Background information
- Origin: Toronto, Ontario, Canada
- Genres: Folk
- Occupation: Singer-songwriter

= Bob Snider =

Canadian singer/songwriter

Bob Snider is a Canadian singer/songwriter.

Snider grew up in Toronto and later moved to Bear River, Nova Scotia, Canada. Upon returning to Toronto in the 1980s, he befriended Bob Wiseman and other songwriters in the Toronto open stages at Fat Albert's coffee house. The Leslie Spit Treeo, Ron Sexsmith and Kyp Harness were notable friends. Bob Wiseman produced and arranged the debut record entitled You which garnered attention far and wide leading to a deal with EMI. A folk musician, Snider plays almost exclusively songs he has written himself, although notable exception was at the Bear River Reunion, where he played a cover of an old blues tune. Snider's songs have been covered by Ashley MacIsaac, Meryn Cadell and the Leslie Spit Treeo. Moxy Früvous has also covered Ash Hash on The 'b' Album. Over the years he could often be found busking in Toronto's Kensington Market district. In 2009, he relocated permanently to Bear River, Nova Scotia.

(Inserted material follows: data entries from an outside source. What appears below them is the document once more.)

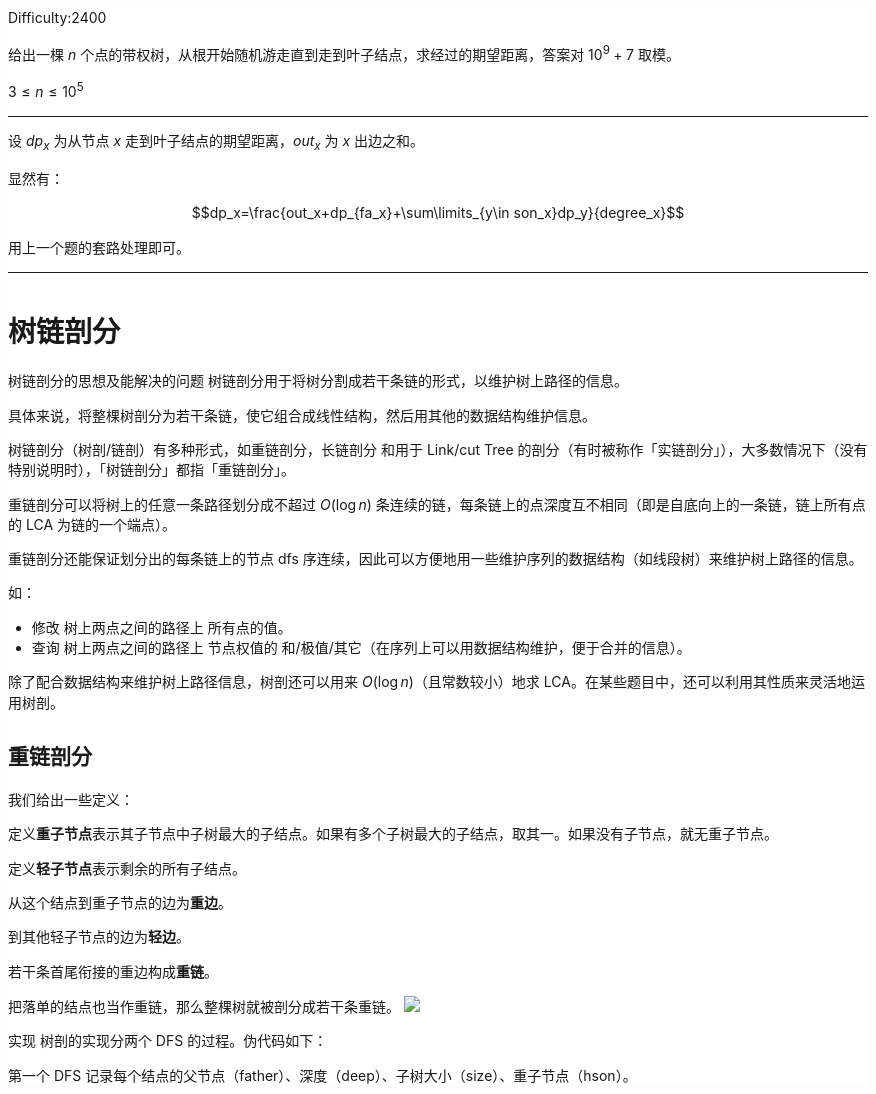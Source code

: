 Difficulty:$2400$

给出一棵 $n$ 个点的带权树，从根开始随机游走直到走到叶子结点，求经过的期望距离，答案对 $10^9+7$ 取模。

$3\le n\le10^5$

---

设 $dp_x$ 为从节点 $x$ 走到叶子结点的期望距离，$out_x$ 为 $x$ 出边之和。

显然有：

$$dp_x=\frac{out_x+dp_{fa_x}+\sum\limits_{y\in son_x}dp_y}{degree_x}$$

用上一个题的套路处理即可。

---
# 树链剖分
树链剖分的思想及能解决的问题
树链剖分用于将树分割成若干条链的形式，以维护树上路径的信息。

具体来说，将整棵树剖分为若干条链，使它组合成线性结构，然后用其他的数据结构维护信息。

树链剖分（树剖/链剖）有多种形式，如重链剖分，长链剖分 和用于 $\text{Link/cut Tree}$ 的剖分（有时被称作「实链剖分」），大多数情况下（没有特别说明时），「树链剖分」都指「重链剖分」。

重链剖分可以将树上的任意一条路径划分成不超过 $O(\log n)$ 条连续的链，每条链上的点深度互不相同（即是自底向上的一条链，链上所有点的 $\text{LCA}$ 为链的一个端点）。

重链剖分还能保证划分出的每条链上的节点 $\text{dfs}$ 序连续，因此可以方便地用一些维护序列的数据结构（如线段树）来维护树上路径的信息。

如：

- 修改 树上两点之间的路径上 所有点的值。
- 查询 树上两点之间的路径上 节点权值的 和/极值/其它（在序列上可以用数据结构维护，便于合并的信息）。

除了配合数据结构来维护树上路径信息，树剖还可以用来 $O(\log n)$（且常数较小）地求 $\text{LCA}$。在某些题目中，还可以利用其性质来灵活地运用树剖。
## 重链剖分
我们给出一些定义：

定义**重子节点**表示其子节点中子树最大的子结点。如果有多个子树最大的子结点，取其一。如果没有子节点，就无重子节点。

定义**轻子节点**表示剩余的所有子结点。

从这个结点到重子节点的边为**重边**。

到其他轻子节点的边为**轻边**。

若干条首尾衔接的重边构成**重链**。

把落单的结点也当作重链，那么整棵树就被剖分成若干条重链。
![](https://oi-wiki.org/graph/images/hld.png)

实现
树剖的实现分两个 DFS 的过程。伪代码如下：

第一个 $\text{DFS}$ 记录每个结点的父节点（$\text{father}$）、深度（$\text{deep}$）、子树大小（$\text{size}$）、重子节点（$\text{hson}$）。
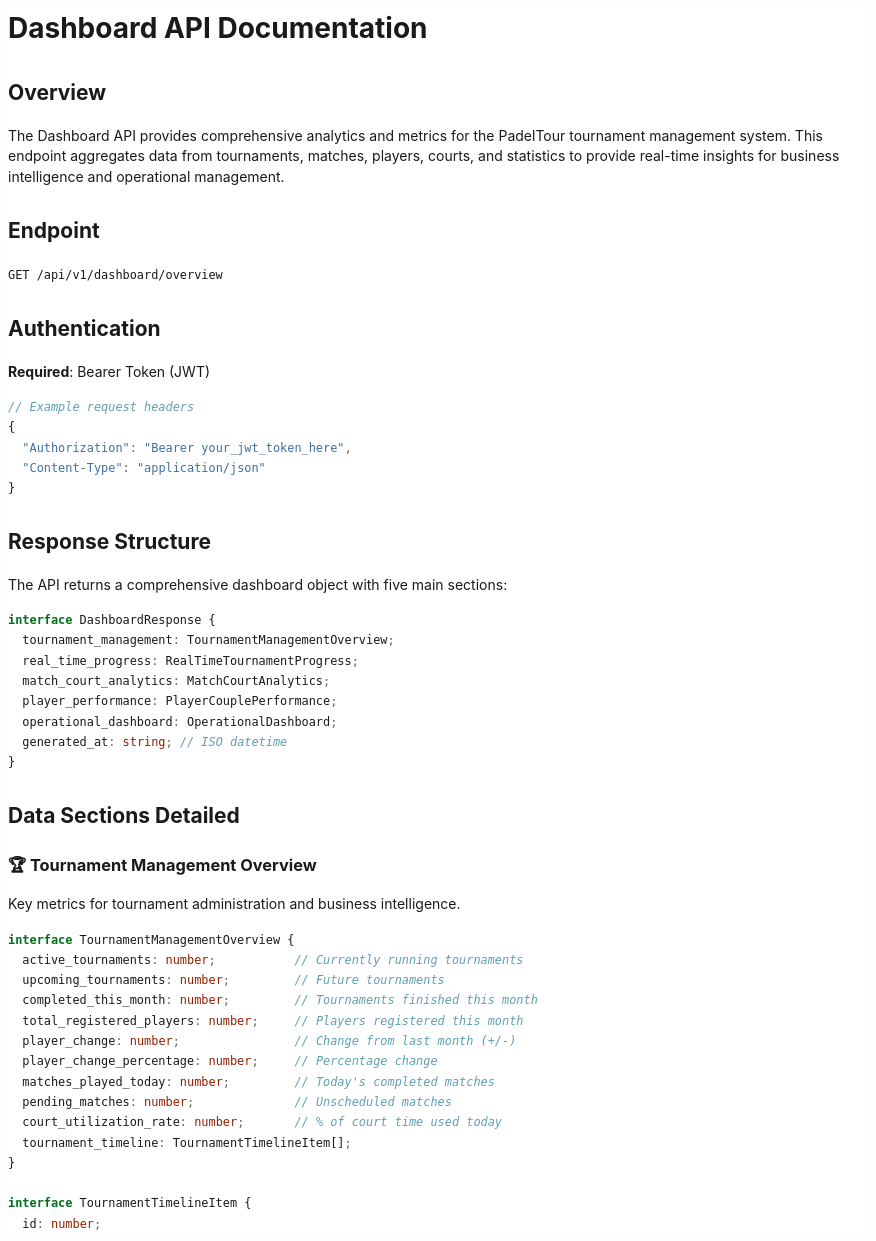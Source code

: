 # Dashboard API Documentation

## Overview

The Dashboard API provides comprehensive analytics and metrics for the PadelTour tournament management system. This endpoint aggregates data from tournaments, matches, players, courts, and statistics to provide real-time insights for business intelligence and operational management.

## Endpoint

```
GET /api/v1/dashboard/overview
```

## Authentication

**Required**: Bearer Token (JWT)

```javascript
// Example request headers
{
  "Authorization": "Bearer your_jwt_token_here",
  "Content-Type": "application/json"
}
```

## Response Structure

The API returns a comprehensive dashboard object with five main sections:

```typescript
interface DashboardResponse {
  tournament_management: TournamentManagementOverview;
  real_time_progress: RealTimeTournamentProgress;
  match_court_analytics: MatchCourtAnalytics;
  player_performance: PlayerCouplePerformance;
  operational_dashboard: OperationalDashboard;
  generated_at: string; // ISO datetime
}
```

## Data Sections Detailed

### 🏆 Tournament Management Overview

Key metrics for tournament administration and business intelligence.

```typescript
interface TournamentManagementOverview {
  active_tournaments: number;           // Currently running tournaments
  upcoming_tournaments: number;         // Future tournaments
  completed_this_month: number;         // Tournaments finished this month
  total_registered_players: number;     // Players registered this month
  player_change: number;                // Change from last month (+/-)
  player_change_percentage: number;     // Percentage change
  matches_played_today: number;         // Today's completed matches
  pending_matches: number;              // Unscheduled matches
  court_utilization_rate: number;       // % of court time used today
  tournament_timeline: TournamentTimelineItem[];
}

interface TournamentTimelineItem {
  id: number;
```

His daughter, fabric artist/ designer Sarah Snider also lives there.

==Discography==
- You (1989)
- Live at the Free Times Cafe (1989)
- Caterwaul & Doggerel (1995)
- Poetreason: The Songs of Bob Snider (1996)
- Words and Pictures (1997)
- Stealin' Home (2002)
- The Street Takes you In (2007)
- A Maze In Greys (2008)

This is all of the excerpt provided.